A Chinese businessman’s decision to buy Sir John Key’s former mansion for $23.5 million has proved to be the worst house purchase made in New Zealand in recent years, according to new data.
That’s because the businessman suffered a $7.2m loss when he resold the former prime minister’s glamorous home in November, having never even lived in it.
The resale was the biggest loss made anywhere in the country in the past five years, data by property website OneRoof and researchers Valocity has found.
It comes at a time when more and more Auckland homes have been selling for a loss.
OneRoof-Valocity found 12 per cent of all Auckland homes sold in the first three months of this year also made a loss.
By contrast, just 4 per cent of homes sold for a loss in 2022 and less than 1 per cent sold for a loss during the 2021 boom.
“One homeowner’s pain is another’s gain and shows that timing is everything in the market — although it’s not always easy to spot when you’re in the moment,” OneRoof editor Owen Vaughan said about the huge loss on Key’s former home.
Researchers identified Key’s former house as the biggest sales flop by analysing 304,079 resales between 2018 and March 2023.
Most homeowners have actually been pocketing huge gains during this period.
OneRoof-Valocity found 97 per cent — or 296,496 resales — made a gain over the past five years, collectively earning their owners $103 billion more than what they paid.
On the flip side of the coin, just 3 per cent of resales made a loss in this period, collectively selling for $534m less than what they were bought for.
But in Auckland, the market has turned over the past year.
Of the 12 per cent of Auckland homeowners suffering a loss on their sales during the first three months of 2023, the typical or median amount homeowners lost was $91,500, according to OneRoof-Valocity.
These losses are also typically being made on Auckland homes that were bought only two years ago when house prices were booming.
“Overall, the number of resales posting a gross profit during the worst slump since the GFC is substantial,” OneRoof’s Vaughan said.
“The biggest profits and the biggest losses also reflect the changing tastes of homeowners, with beach properties in Waiheke and Omaha increasingly in demand post Covid.”
The resale of John Key’s former home also suffered from Auckland’s downturn.
However, the Chinese buyer’s deal appeared to have been hit with speed bumps from the start.
The buyer, listed on public records as Lianzhong Chen, first agreed to buy the Keys’ Parnell home back in 2017.
Neighbours became concerned by the home's appearance in 2021 after it appeared to be unkempt. Photo / Hayden Woodward
At the time, it was one of the nation’s most famous houses.
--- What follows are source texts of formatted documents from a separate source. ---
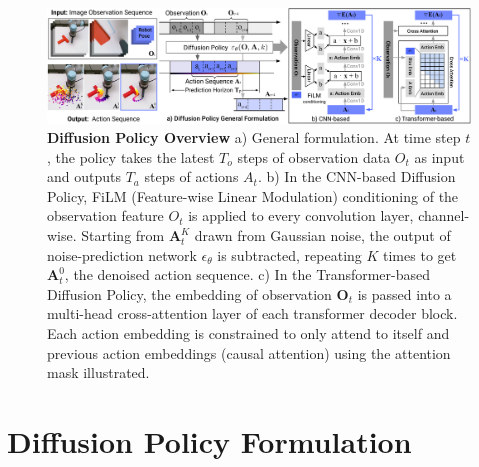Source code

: 

\begin{figure}[t]
    \centering
    \includegraphics[width=\linewidth]{figure/policy_input_output.pdf}
    \caption{\textbf{Diffusion Policy Overview} \label{fig:policy_io} a) General formulation. At time step $t$, the policy takes the latest $T_o$ steps of observation data $O_t$ as input and outputs $T_a$ steps of actions $A_t$.  b) In the CNN-based Diffusion Policy, FiLM (Feature-wise Linear Modulation) \cite{perez2018film} conditioning of the observation feature $O_t$ is applied to every convolution layer, channel-wise. Starting from $\mathbf{A}^K_t$ drawn from Gaussian noise, the output of noise-prediction network $\epsilon_\theta$ is subtracted, repeating $K$ times to get $\mathbf{A}^0_t$, the denoised action sequence. c) In the Transformer-based \cite{vaswani2017attention} Diffusion Policy, the embedding of observation $\mathbf{O}_t$ is passed into a multi-head cross-attention layer of each transformer decoder block. Each action embedding is constrained to only attend to itself and previous action embeddings (causal attention) using the attention mask illustrated.  }
\end{figure}

\section{Diffusion Policy Formulation}
\label{sec:method}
Key had not only used the mansion as a setting for political get-togethers, but his son Max also made regular social media posts from within its walls.
The sparkling pool, in particular, became instantly recognisable as the backdrop for Max’s many music videos and viral photos of his famous dad.
However, the Keys negotiated a two-year settlement, meaning Chen took possession in only 2019 when he paid $23m.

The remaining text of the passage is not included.